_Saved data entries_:
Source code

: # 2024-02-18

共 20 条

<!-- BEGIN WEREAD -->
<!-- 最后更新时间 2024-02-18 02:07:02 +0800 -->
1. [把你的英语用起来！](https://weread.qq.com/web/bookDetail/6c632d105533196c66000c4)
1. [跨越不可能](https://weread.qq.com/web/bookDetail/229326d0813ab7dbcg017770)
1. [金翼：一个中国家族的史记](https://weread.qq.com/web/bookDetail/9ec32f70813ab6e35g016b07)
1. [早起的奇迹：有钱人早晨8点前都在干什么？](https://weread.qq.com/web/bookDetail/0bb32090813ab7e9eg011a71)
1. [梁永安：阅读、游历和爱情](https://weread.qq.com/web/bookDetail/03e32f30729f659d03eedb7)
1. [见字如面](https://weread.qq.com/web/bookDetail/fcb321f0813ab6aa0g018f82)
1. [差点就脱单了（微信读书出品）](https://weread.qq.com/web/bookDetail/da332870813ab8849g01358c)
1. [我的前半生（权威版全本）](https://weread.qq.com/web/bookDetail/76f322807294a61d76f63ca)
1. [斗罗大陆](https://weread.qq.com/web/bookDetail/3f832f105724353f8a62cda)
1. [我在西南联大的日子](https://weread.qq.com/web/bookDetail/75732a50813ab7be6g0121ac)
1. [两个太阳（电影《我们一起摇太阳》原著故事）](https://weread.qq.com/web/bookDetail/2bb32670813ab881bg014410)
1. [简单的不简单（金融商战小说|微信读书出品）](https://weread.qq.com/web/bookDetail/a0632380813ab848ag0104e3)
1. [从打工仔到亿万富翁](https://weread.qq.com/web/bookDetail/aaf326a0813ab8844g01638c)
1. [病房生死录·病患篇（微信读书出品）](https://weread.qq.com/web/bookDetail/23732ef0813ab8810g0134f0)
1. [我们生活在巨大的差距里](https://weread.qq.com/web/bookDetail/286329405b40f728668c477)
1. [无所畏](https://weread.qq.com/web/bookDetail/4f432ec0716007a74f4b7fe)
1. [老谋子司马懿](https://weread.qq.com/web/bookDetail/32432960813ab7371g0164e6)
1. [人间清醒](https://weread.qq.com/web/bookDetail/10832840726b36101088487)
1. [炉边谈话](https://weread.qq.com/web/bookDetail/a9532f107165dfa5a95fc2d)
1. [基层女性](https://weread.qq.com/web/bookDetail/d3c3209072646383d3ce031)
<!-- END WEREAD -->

_WHAT TO DO_:
Of the entries above, transcribe exactly those lines that fall between the line containing "1. [我的前半生（权威版全" and the line containing "1. [病房生死录·病患篇（", together with those two lines.

_WRITTEN SOLUTION_:
1. [我的前半生（权威版全本）](https://weread.qq.com/web/bookDetail/76f322807294a61d76f63ca)
1. [斗罗大陆](https://weread.qq.com/web/bookDetail/3f832f105724353f8a62cda)
1. [我在西南联大的日子](https://weread.qq.com/web/bookDetail/75732a50813ab7be6g0121ac)
1. [两个太阳（电影《我们一起摇太阳》原著故事）](https://weread.qq.com/web/bookDetail/2bb32670813ab881bg014410)
1. [简单的不简单（金融商战小说|微信读书出品）](https://weread.qq.com/web/bookDetail/a0632380813ab848ag0104e3)
1. [从打工仔到亿万富翁](https://weread.qq.com/web/bookDetail/aaf326a0813ab8844g01638c)
1. [病房生死录·病患篇（微信读书出品）](https://weread.qq.com/web/bookDetail/23732ef0813ab8810g0134f0)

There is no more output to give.